The structural fix is the tier-defaults YAML from §3. The retention values live in a single source of truth (a checked-in YAML file in the operator-config repo); the privacy policy is rendered from the YAML at build time, the archiver's per-row-delete cron reads from the YAML at runtime, and the dashboard's customer-facing surfaces query the YAML for the displayed retention values. Any change to the YAML goes through the schema reviewer's MFA-gated approval flow; the founder cannot extend the free-tier retention without the schema reviewer's explicit approval, and the approval is what triggers the privacy-policy rebuild and republish. The structural defence is the single source of truth: the privacy policy and the database cannot disagree because they are both projections of the same YAML.
3. The GDPR delete that misses a derived view
A real Article 17 request arrives. The founder issues the delete via DELETE /api/admin/data/(tenant)/(server). The fan-out walks probe_minute + probe_day + probe_month + the verdict-minute Redis prefix. The customer's data is gone from those four surfaces. Two weeks later the same customer notices their (error.kind, asn, registry_of_origin) still appears in a publicly-accessible aggregate visualisation on the platform's blog post about the Q3 audit. The fan-out missed the suppression-cluster materialised view because the view was added two months after the delete function was written, and the function was never updated.
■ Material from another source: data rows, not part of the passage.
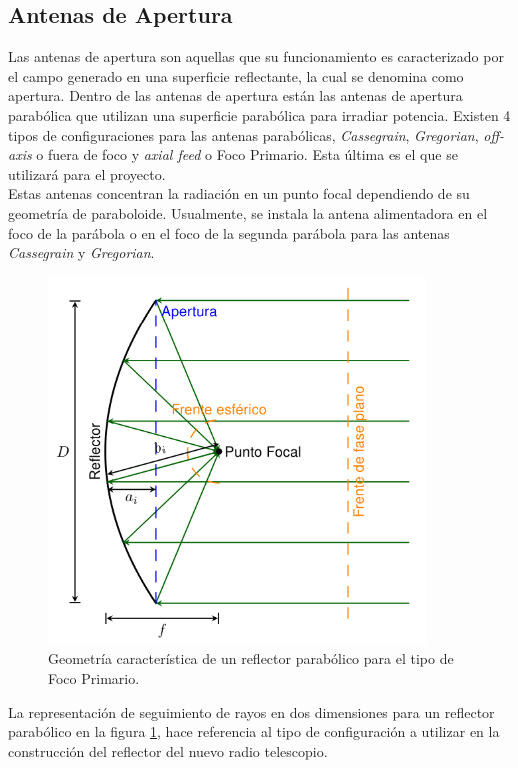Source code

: \subsection{Antenas de Apertura}

Las antenas de apertura son aquellas que su funcionamiento es caracterizado por el campo generado en una superficie reflectante, la cual se denomina como apertura. Dentro de las antenas de apertura están las antenas de apertura parabólica que utilizan una superficie parabólica para irradiar potencia. Existen 4 tipos de configuraciones para las antenas parabólicas, \textit{Cassegrain}, \textit{Gregorian}, \textit{off-axis} o fuera de foco y \textit{axial feed} o Foco Primario. Esta última es el que se utilizará para el proyecto.\\

Estas antenas concentran la radiación en un punto focal dependiendo de su geometría de paraboloide. Usualmente, se instala la antena alimentadora en el foco de la parábola o en el foco de la segunda parábola para las antenas \textit{Cassegrain} y \textit{Gregorian}.\\

\begin{figure}
    \centering
    \includegraphics[width = 10cm]{img/parabola.png}
    \caption{Geometría característica de un reflector parabólico para el tipo de Foco Primario\cite{Astudillo2014}.}
    \label{fig:parabola}
\end{figure}

La representación de seguimiento de rayos en dos dimensiones para un reflector parabólico en la figura \ref{fig:parabola}, hace referencia al tipo de configuración a utilizar en la construcción del reflector del nuevo radio telescopio.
The structural fix is the single DELETE function from §3 that fans out in one Postgres transaction. The function is a stored procedure (delete_tenant_data(tenant_id uuid, server_slug text)) whose source is in the schema-definitions repo; every surface that holds tenant data has its DELETE in the function, and every new surface (a new materialised view, a new rollup table, a new derived index) is added to the function as part of the schema migration that introduces the surface. The schema reviewer's MFA-gated approval on the migration is the structural defence: the migration is rejected if the diff against the schema-definitions repo introduces a new tenant-data-bearing surface without a corresponding addition to the DELETE function. The synthetic deletion drill (§6) exercises the function quarterly against the synthetic deletion-target tenant; the receipt is what proves the function still walks every surface the schema currently has.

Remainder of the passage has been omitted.